BMR full form
Basal Metabolic Rate
BMR full form is Basal Metabolic Rate. Basal metabolic rate (BMR) is the amount of energy (in calories) that a person needs to maintain their body weight in a resting state. This includes the energy needed to keep the heart beating, the lungs breathing, and the brain functioning. It does not include the energy needed for physical activity or digestion.
BMR is measured under very restrictive circumstances while the person lies down quietly for about an hour, usually in a darkened room. The body temperature is also taken at this time.
When doing BMR measurements it is important to do so on an empty stomach and not drink caffeine or smoke during testing because these factors can increase one’s energy needs by as much as 20%.
How does one determine basal metabolic rate? Each individual has different calorie requirements depending on their gender, age, weight, muscle mass, body surface area, and level of daily physical activity. Here are some estimates of calorie requirements based upon general information:
An adult man requires approximately 18 calories per pound per day; whereas, an adult woman requires approximately 15 calories per pound per day. This means that a man weighing 154 pounds would require approximately 2700 calories per day to maintain his weight, whereas, a woman of the same weight would require approximately 2200 calories per day.
The most accurate way to determine one’s BMR is by having it measured in a laboratory while staying in an enclosed chamber where all energy expended is measured. This test can be done overnight or for several days if more information is needed.

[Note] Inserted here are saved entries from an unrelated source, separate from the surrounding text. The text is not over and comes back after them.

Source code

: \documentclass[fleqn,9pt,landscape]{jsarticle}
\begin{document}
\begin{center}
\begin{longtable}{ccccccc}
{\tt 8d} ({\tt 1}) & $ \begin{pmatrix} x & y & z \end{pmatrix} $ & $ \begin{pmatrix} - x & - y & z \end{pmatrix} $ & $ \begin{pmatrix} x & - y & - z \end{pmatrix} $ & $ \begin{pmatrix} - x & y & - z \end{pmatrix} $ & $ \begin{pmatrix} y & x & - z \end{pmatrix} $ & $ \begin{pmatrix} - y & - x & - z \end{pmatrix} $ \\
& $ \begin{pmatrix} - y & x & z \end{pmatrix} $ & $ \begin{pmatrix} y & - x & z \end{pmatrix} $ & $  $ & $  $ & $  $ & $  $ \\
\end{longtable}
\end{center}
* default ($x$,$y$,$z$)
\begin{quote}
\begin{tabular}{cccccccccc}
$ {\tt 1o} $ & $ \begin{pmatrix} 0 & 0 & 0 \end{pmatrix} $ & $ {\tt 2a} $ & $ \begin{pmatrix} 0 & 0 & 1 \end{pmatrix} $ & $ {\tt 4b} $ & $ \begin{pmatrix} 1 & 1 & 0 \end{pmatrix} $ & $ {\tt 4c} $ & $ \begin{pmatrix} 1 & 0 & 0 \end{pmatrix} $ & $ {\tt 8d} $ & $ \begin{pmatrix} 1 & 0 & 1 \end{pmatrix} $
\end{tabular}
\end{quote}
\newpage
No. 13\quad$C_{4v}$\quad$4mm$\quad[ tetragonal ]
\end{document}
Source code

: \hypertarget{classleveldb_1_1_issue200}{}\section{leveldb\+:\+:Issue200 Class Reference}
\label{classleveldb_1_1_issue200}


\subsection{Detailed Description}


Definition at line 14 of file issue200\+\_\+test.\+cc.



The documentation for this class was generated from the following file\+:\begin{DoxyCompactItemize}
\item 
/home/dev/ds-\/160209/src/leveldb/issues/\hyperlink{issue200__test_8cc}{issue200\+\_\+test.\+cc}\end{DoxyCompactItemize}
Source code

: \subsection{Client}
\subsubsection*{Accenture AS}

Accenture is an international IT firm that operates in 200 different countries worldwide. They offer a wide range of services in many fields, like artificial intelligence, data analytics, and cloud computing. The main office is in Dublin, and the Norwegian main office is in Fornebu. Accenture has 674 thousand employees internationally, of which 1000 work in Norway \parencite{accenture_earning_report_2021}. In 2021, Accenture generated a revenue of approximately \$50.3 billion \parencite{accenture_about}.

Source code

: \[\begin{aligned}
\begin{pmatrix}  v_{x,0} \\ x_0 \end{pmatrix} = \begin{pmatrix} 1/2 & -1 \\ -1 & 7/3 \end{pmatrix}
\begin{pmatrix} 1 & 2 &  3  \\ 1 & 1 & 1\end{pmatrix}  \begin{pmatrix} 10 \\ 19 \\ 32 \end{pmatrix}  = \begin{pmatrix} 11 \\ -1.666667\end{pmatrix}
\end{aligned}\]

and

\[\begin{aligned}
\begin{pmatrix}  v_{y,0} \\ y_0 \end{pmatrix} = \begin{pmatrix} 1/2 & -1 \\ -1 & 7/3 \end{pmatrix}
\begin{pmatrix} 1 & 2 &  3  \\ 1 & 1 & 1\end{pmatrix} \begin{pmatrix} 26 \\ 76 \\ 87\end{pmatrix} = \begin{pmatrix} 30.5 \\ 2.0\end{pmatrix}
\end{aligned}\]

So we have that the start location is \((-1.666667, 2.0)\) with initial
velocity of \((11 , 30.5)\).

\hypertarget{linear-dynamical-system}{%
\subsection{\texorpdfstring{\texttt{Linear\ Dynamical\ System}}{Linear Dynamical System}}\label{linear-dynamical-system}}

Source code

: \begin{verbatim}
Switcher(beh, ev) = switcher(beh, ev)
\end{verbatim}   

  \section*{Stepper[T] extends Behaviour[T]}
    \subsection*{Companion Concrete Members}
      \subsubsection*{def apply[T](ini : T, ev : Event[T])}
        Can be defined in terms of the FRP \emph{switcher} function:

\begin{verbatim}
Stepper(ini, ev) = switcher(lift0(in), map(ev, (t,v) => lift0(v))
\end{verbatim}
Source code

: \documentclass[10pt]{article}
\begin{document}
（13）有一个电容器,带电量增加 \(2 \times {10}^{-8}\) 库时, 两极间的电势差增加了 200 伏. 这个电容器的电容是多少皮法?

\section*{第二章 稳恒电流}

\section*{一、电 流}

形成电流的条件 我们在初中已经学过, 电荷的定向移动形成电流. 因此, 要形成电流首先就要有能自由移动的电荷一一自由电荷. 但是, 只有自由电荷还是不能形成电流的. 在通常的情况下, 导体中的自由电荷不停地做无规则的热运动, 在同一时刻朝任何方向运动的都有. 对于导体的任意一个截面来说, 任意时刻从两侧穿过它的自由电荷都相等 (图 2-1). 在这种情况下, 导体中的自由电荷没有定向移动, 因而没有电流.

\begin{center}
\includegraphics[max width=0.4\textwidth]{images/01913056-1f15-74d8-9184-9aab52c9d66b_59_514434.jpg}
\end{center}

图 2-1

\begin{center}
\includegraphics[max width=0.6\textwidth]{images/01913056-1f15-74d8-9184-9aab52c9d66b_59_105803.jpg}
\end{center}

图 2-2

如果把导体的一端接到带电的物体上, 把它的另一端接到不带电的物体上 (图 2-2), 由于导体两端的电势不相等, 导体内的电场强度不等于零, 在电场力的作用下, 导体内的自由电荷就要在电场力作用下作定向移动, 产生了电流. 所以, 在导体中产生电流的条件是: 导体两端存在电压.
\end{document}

However, this does not mean that anyone who wants to know their BMR can’t estimate it using some very simple calculations. There are many sites on the internet that use various formulas to calculate a basal metabolic rate.
One of the most recognized equations was developed by Harris-Benedict and published in 1919. It takes into account a person’s age, weight, height, and gender to estimate BMR.
Many variations of the Harris-Benedict equation have been developed over the years but many use it as a standard. The Mifflin St Jeor equation is another one that has been very popular for calculating the basal metabolic rate. This equation was developed by Mifflin et al in 1990 and takes into account height, weight, age, and sex:
BMR = (10 x weight) + (6.25 x height) – (5 x age) – 5
Older equations such as those developed by Henry & Rees and Forbes & Hong take into account only height, weight, and age. The Katch McArdle formula is also known as the Cunningham formula is based on lean body mass instead of total body weight.
Many formulas have been developed to estimate calorie requirements for physically active people who engage in strength training, endurance sports, or are involved in heavy manual labor. These equations take into account the person’s BMR, daily activity factor, and additional energy required for physical activity:
Harris-Benedict equation + (physical activity factor x calories expended)
Mifflin St Jeor equation + (physical activity factor x calories expended)
Katch McArdle formula
BMR multiplier = 1.2 – (0.1 x wt in kg)
BMR multiplier = 1.3 -(0.1 x ht in cm)
A quick and easy way to estimate your BMR, daily calorie needs, and total calories burned is by using the Katch McArdle formula as follows:
If you weight 154 pounds (70 kg) then your lean body mass is approximately 70 kilograms (154 lb / 2.2 = 70kg).
Your Lean Body Mass (LBM) in kilograms = weight in pounds / 2.2
To determine TDEE multiply LBM x applicable activity multiplier:
LBM X 1.3=TDEE
TDEE= 70 kg x 1.3= 91 kcal/day + (91 x 24 hours = 2040 kcal/day)
Your approximate TDEE would be 2100 calories per day.